Thursday, May 15, 2008

On parallels

Aaron Wherry documents just a few of the many examples of the Cons' distaste for facts - as well as the lack of as much media pushback as would be expected in the face of a government which cares so little for the truth. But a few more columns like these may be just what the doctor ordered to prod Canadian media into avoiding the same state of denial now inhabited by its U.S. equivalent:
(W)here the Bush administration manipulated a complicit media leading up to the war in Iraq, the Harper government has benefited from a complacent press here. At the height of the election financing controversy, one national news anchor lamented on air that the issue was too complex for the public to be interested in. Relatively few members of the press gallery bother to attend daily question period, and being the first to declare that a scandal is not a scandal seems to have become something of a competition among many of the country's columnists. Indeed, the daily fibbing of the government's ministers is rarely reported at any length. No doubt because many reporters long ago resigned themselves to covering a system of spin and deception. (They are not alone in this regard. A recent poll showed only 25 per cent of Canadians hold much respect for politicians. Just 49 per cent showed similar regard for journalists.)

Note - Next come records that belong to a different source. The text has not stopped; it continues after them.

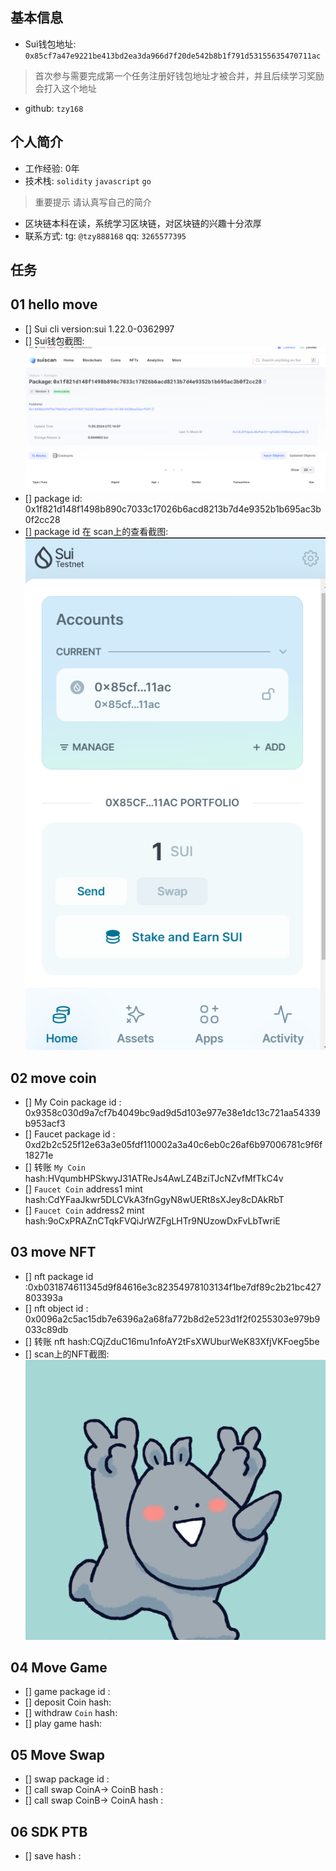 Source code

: ## 基本信息
- Sui钱包地址: `0x85cf7a47e9221be413bd2ea3da966d7f20de542b8b1f791d53155635470711ac`
> 首次参与需要完成第一个任务注册好钱包地址才被合并，并且后续学习奖励会打入这个地址
- github: `tzy168`

## 个人简介
- 工作经验: 0年
- 技术栈: `solidity` `javascript` `go` 
> 重要提示 请认真写自己的简介
- 区块链本科在读，系统学习区块链，对区块链的兴趣十分浓厚
- 联系方式: tg: `@tzy888168` 
           qq: `3265577395`

## 任务

##   01 hello move  
- [] Sui cli version:sui 1.22.0-0362997
- [] Sui钱包截图: ![Sui钱包截图](./images/packageid.png)
- [] package id: 0x1f821d148f1498b890c7033c17026b6acd8213b7d4e9352b1b695ac3b0f2cc28
- [] package id 在 scan上的查看截图:![Scan截图](./images/suiwallet.png)

##   02 move coin
- [] My Coin package id : 0x9358c030d9a7cf7b4049bc9ad9d5d103e977e38e1dc13c721aa54339b953acf3
- [] Faucet package id : 0xd2b2c525f12e63a3e05fdf110002a3a40c6eb0c26af6b97006781c9f6f18271e
- [] 转账 `My Coin` hash:HVqumbHPSkwyJ31ATReJs4AwLZ4BziTJcNZvfMfTkC4v
- [] `Faucet Coin` address1 mint hash:CdYFaaJkwr5DLCVkA3fnGgyN8wUERt8sXJey8cDAkRbT
- [] `Faucet Coin` address2 mint hash:9oCxPRAZnCTqkFVQiJrWZFgLHTr9NUzowDxFvLbTwriE

##   03 move NFT
- [] nft package id :0xb031874611345d9f84616e3c82354978103134f1be7df89c2b21bc427803393a
- [] nft object id : 0x0096a2c5ac15db7e6396a2a68fa772b8d2e523d1f2f0255303e979b9033c89db
- [] 转账 nft  hash:CQjZduC16mu1nfoAY2tFsXWUburWeK83XfjVKFoeg5be
- [] scan上的NFT截图:![Scan截图](./images/tzy168'nft.jpg)

##   04 Move Game
- [] game package id :
- [] deposit Coin hash:
- [] withdraw `Coin` hash:
- [] play game hash:

##   05 Move Swap
- [] swap package id :
- [] call swap CoinA-> CoinB  hash :
- [] call swap CoinB-> CoinA  hash :

##   06 SDK PTB
- [] save hash :
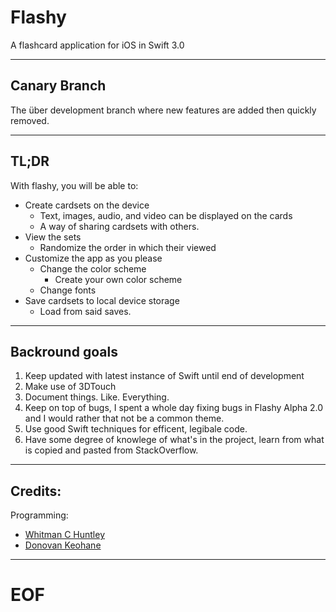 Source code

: # Flashy

A flashcard application for iOS in Swift 3.0

---
## Canary Branch
The über development branch where new features are added then quickly removed.

---

## TL;DR

With flashy, you will be able to:
- Create cardsets on the device
   - Text, images, audio, and video can be displayed on the cards
   - A way of sharing cardsets with others.
- View the sets
   - Randomize the order in which their viewed
- Customize the app as you please
   - Change the color scheme
      - Create your own color scheme
   - Change fonts
- Save cardsets to local device storage
  - Load from said saves.
   
---
## Backround goals

1. Keep updated with latest instance of Swift until end of development
2. Make use of 3DTouch
3. Document things. Like. Everything.
4. Keep on top of bugs, I spent a whole day fixing bugs in Flashy Alpha 2.0 and I would rather that not be a common theme.
5. Use good Swift techniques for efficent, legibale code.
6. Have some degree of knowlege of what's in the project, learn from what is copied and pasted from StackOverflow.

---
## Credits:

Programming:
- [Whitman C Huntley](https://github.com/whitman-colm)
- [Donovan Keohane](https://github.com/donovank)

---

# EOF
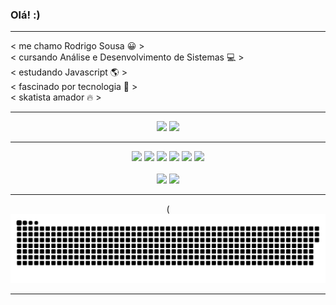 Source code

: ### Olá! :)

<hr>

< me chamo Rodrigo Sousa 😀 > <br>
< cursando Análise e Desenvolvimento de Sistemas 💻 > <br>
< estudando Javascript 🌎 > <br>
< fascinado por tecnologia 🚀 > <br>
< skatista amador 🔥 >

<hr>

<div align="center">
  <img height="155em" src="https://github-readme-stats.vercel.app/api?username=rodzhttp&show_icons=true&theme=gotham&include_all_commits=true&count_private=true"/>
  <img height="155em" src="https://github-readme-stats.vercel.app/api/top-langs/?username=rodzhttp&layout=compact&langs_count=7&theme=gotham"/>
</div>

<hr>
  
<div align="center">
  <img height="30em" src="https://img.shields.io/badge/JavaScript-F7DF1E?style=for-the-badge&logo=javascript&logoColor=black">
  <img height="30em" src="https://img.shields.io/badge/HTML5-E34F26?style=for-the-badge&logo=html5&logoColor=white">
  <img height="30em" src="https://img.shields.io/badge/MySQL-00000F?style=for-the-badge&logo=mysql&logoColor=white">
  <img height="30em" src="https://img.shields.io/badge/CSS-239120?&style=for-the-badge&logo=css3&logoColor=white">
  <img height="30em" src="https://img.shields.io/badge/Bootstrap-563D7C?style=for-the-badge&logo=bootstrap&logoColor=white">
  <img height="30em" src="https://cdn.jsdelivr.net/gh/devicons/devicon/icons/photoshop/photoshop-line.svg">
</div>

<br>

<div align="center">
<a href="https://www.linkedin.com/in/rodrigo-sousa-a086341b2/" target="_blank"><img src="https://img.shields.io/badge/LinkedIn-0077B5?style=for-the-badge&logo=linkedin&logoColor=white" target="_blank"></a>
<a href="https://www.instagram.com/rodzsk8" target="_blank"><img src="https://img.shields.io/badge/-Instagram-%23E4405F?style=for-the-badge&logo=instagram&logoColor=white" target="_blank"></a>
</div>

<hr>

<div align="center">
  
(![Snake animation](https://github.com/rodzhttp/rodzhttp/blob/output/github-contribution-grid-snake.svg)
  
</div>

<hr>
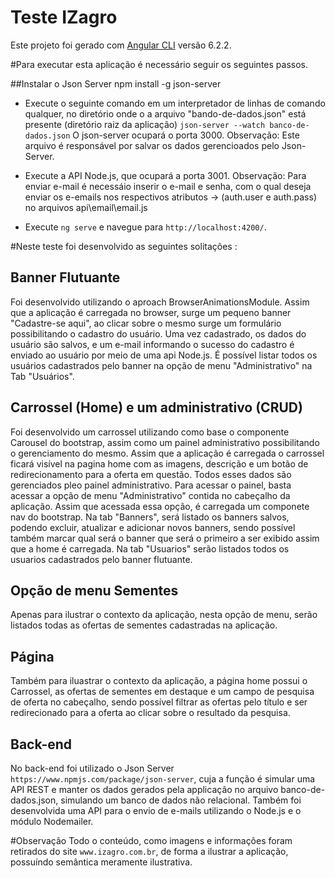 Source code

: # Teste IZagro

Este projeto foi gerado com [Angular CLI](https://github.com/angular/angular-cli) versão 6.2.2.

#Para executar esta aplicação é necessário seguir os seguintes passos.

##Instalar o Json Server
npm install -g json-server

- Execute o seguinte comando em um interpretador de linhas de comando qualquer, no diretório onde o a arquivo "bando-de-dados.json" está presente (diretório raiz da aplicação) `json-server --watch banco-de-dados.json`
O json-server ocupará o porta 3000.
Observação: Este arquivo é responsável por salvar os dados gerencioados pelo Json-Server.

- Execute a API Node.js, que ocupará a porta 3001.
Observação: Para enviar e-mail é necessáio inserir o e-mail e senha, com o qual deseja enviar os e-emails nos respectivos atributos -> (auth.user e auth.pass) no arquivos api\email\email.js

- Execute `ng serve` e navegue para `http://localhost:4200/`.

#Neste teste foi desenvolvido as seguintes solitações :

## Banner Flutuante

Foi desenvolvido utilizando o aproach BrowserAnimationsModule. Assim que a aplicação é carregada no browser,
surge um pequeno banner "Cadastre-se aqui", ao clicar sobre o mesmo surge um formulário possibilitando o cadastro do usuário. Uma vez cadastrado, os dados do usuário são salvos, e um e-mail informando o sucesso do cadastro é enviado ao usuário por meio de uma api Node.js. É possível listar todos os usuários cadastrados pelo banner na opção de menu "Administrativo" na Tab "Usuários".

## Carrossel (Home) e um administrativo (CRUD)

Foi desenvolvido um carrossel utilizando como base o componente Carousel do bootstrap, assim como um painel administrativo possibilitando o gerenciamento do mesmo. Assim que a aplicação é carregada o carrossel ficará visível na pagina home com as imagens, descrição e um botão de redirecionamento para a oferta em questão. Todos esses dados são gerenciados pleo painel administrativo. Para acessar o painel, basta acessar a opção de menu "Administrativo" contida no cabeçalho da aplicação. Assim que acessada essa opção, é carregada um componete nav do bootstrap. Na tab "Banners", será listado os banners salvos, podendo excluir, atualizar e adicionar novos banners, sendo possível também marcar qual será o banner que será o primeiro a ser exibido assim que a home é carregada.
Na tab "Usuarios" serão listados todos os usuarios cadastrados pelo banner flutuante.

## Opção de menu Sementes

Apenas para ilustrar o contexto da aplicação, nesta opção de menu, serão listados todas as ofertas de sementes cadastradas na aplicação.

## Página 
Também para iluastrar o contexto da aplicação, a página home possui o Carrossel, as ofertas de sementes em destaque e um campo de pesquisa de oferta no cabeçalho, sendo possível filtrar as ofertas pelo título e ser redirecionado para a oferta ao clicar sobre o resultado da pesquisa.

## Back-end
No back-end foi utilizado o Json Server `https://www.npmjs.com/package/json-server`, cuja a função é simular uma API REST e manter os dados gerados pela applicação no arquivo banco-de-dados.json, simulando um banco de dados não relacional.
Também foi desenvolvida uma API para o envio de e-mails utilizando o Node.js e o módulo Nodemailer.

#Observação
Todo o conteúdo, como imagens e informações foram retirados do site `www.izagro.com.br`, de forma a ilustrar a aplicação, possuíndo semântica meramente ilustrativa.
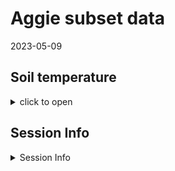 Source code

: Aggie subset data
================
2023-05-09

## Soil temperature

<details>
<summary>
click to open
</summary>

<img src="Treeline_March2024_SoilTemp_files/figure-gfm/unnamed-chunk-1-1.png" width="100%" /><img src="Treeline_March2024_SoilTemp_files/figure-gfm/unnamed-chunk-1-2.png" width="100%" />

</details>

## Session Info

<details>
<summary>
Session Info
</summary>

Date run: 2024-03-10

    ## R version 4.3.2 (2023-10-31 ucrt)
    ## Platform: x86_64-w64-mingw32/x64 (64-bit)
    ## Running under: Windows 11 x64 (build 22631)
    ## 
    ## Matrix products: default
    ## 
    ## 
    ## locale:
    ## [1] LC_COLLATE=English_United States.utf8 
    ## [2] LC_CTYPE=English_United States.utf8   
    ## [3] LC_MONETARY=English_United States.utf8
    ## [4] LC_NUMERIC=C                          
    ## [5] LC_TIME=English_United States.utf8    
    ## 
    ## time zone: America/Los_Angeles
    ## tzcode source: internal
    ## 
    ## attached base packages:
    ## [1] grid      stats     graphics  grDevices utils     datasets  methods  
    ## [8] base     
    ## 
    ## other attached packages:
    ##  [1] cowplot_1.1.1     agricolae_1.3-7   doBy_4.6.20       ggpubr_0.6.0     
    ##  [5] pracma_2.4.4      reshape2_1.4.4    ggbreak_0.1.2     ggExtra_0.10.1   
    ##  [9] lubridate_1.9.3   forcats_1.0.0     stringr_1.5.1     dplyr_1.1.4      
    ## [13] purrr_1.0.2       readr_2.1.4       tidyr_1.3.0       tibble_3.2.1     
    ## [17] tidyverse_2.0.0   ggbiplot_0.55     scales_1.3.0      plyr_1.8.9       
    ## [21] ggplot2_3.4.4     vegan_2.6-4       lattice_0.21-9    permute_0.9-7    
    ## [25] tarchetypes_0.7.9 targets_1.3.2    
    ## 
    ## loaded via a namespace (and not attached):
    ##  [1] rlang_1.1.2           magrittr_2.0.3        compiler_4.3.2       
    ##  [4] mgcv_1.9-0            callr_3.7.3           vctrs_0.6.4          
    ##  [7] pkgconfig_2.0.3       fastmap_1.1.1         backports_1.4.1      
    ## [10] ellipsis_0.3.2        labeling_0.4.3        utf8_1.2.4           
    ## [13] promises_1.2.1        rmarkdown_2.25        tzdb_0.4.0           
    ## [16] ps_1.7.5              xfun_0.41             cachem_1.0.8         
    ## [19] aplot_0.2.2           highr_0.10            later_1.3.1          
    ## [22] Deriv_4.1.3           broom_1.0.5           parallel_4.3.2       
    ## [25] cluster_2.1.4         R6_2.5.1              stringi_1.8.2        
    ## [28] car_3.1-2             Rcpp_1.0.11           knitr_1.45           
    ## [31] PNWColors_0.1.0       httpuv_1.6.12         Matrix_1.6-1.1       
    ## [34] splines_4.3.2         igraph_1.5.1          timechange_0.2.0     
    ## [37] tidyselect_1.2.0      rstudioapi_0.15.0     abind_1.4-5          
    ## [40] yaml_2.3.7            AlgDesign_1.2.1       codetools_0.2-19     
    ## [43] miniUI_0.1.1.1        processx_3.8.2        shiny_1.8.0          
    ## [46] withr_2.5.2           evaluate_0.23         gridGraphics_0.5-1   
    ## [49] pillar_1.9.0          carData_3.0-5         ggfun_0.1.3          
    ## [52] generics_0.1.3        hms_1.1.3             munsell_0.5.0        
    ## [55] xtable_1.8-4          base64url_1.4         glue_1.6.2           
    ## [58] tools_4.3.2           data.table_1.14.8     ggsignif_0.6.4       
    ## [61] fs_1.6.3              colorspace_2.1-0      nlme_3.1-163         
    ## [64] patchwork_1.2.0       cli_3.6.1             fansi_1.0.5          
    ## [67] gtable_0.3.4          rstatix_0.7.2         yulab.utils_0.1.0    
    ## [70] digest_0.6.33         ggplotify_0.1.2       farver_2.1.1         
    ## [73] memoise_2.0.1         htmltools_0.5.7       lifecycle_1.0.4      
    ## [76] mime_0.12             microbenchmark_1.4.10 MASS_7.3-60

</details>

But, if the Prime Minister still employed a national science adviser, he might ask for a lesson in the laws of action and reaction. The irony of the Bush era is that while many Americans still believe the "truths" peddled by the White House, the President's approval rating has languished in the low 30s for months. It helps that his greatest deception is demonstrated in a disastrous war. But it is surely not lost on most of the population that Iraq represents not the exception, but only the most obvious of half-truths. "I think," MacIvor says, "[Americans] have a sense that they've been taken for fools." If Canadians don't feel similarly so foolish, it is not for lack of effort by the Harper government.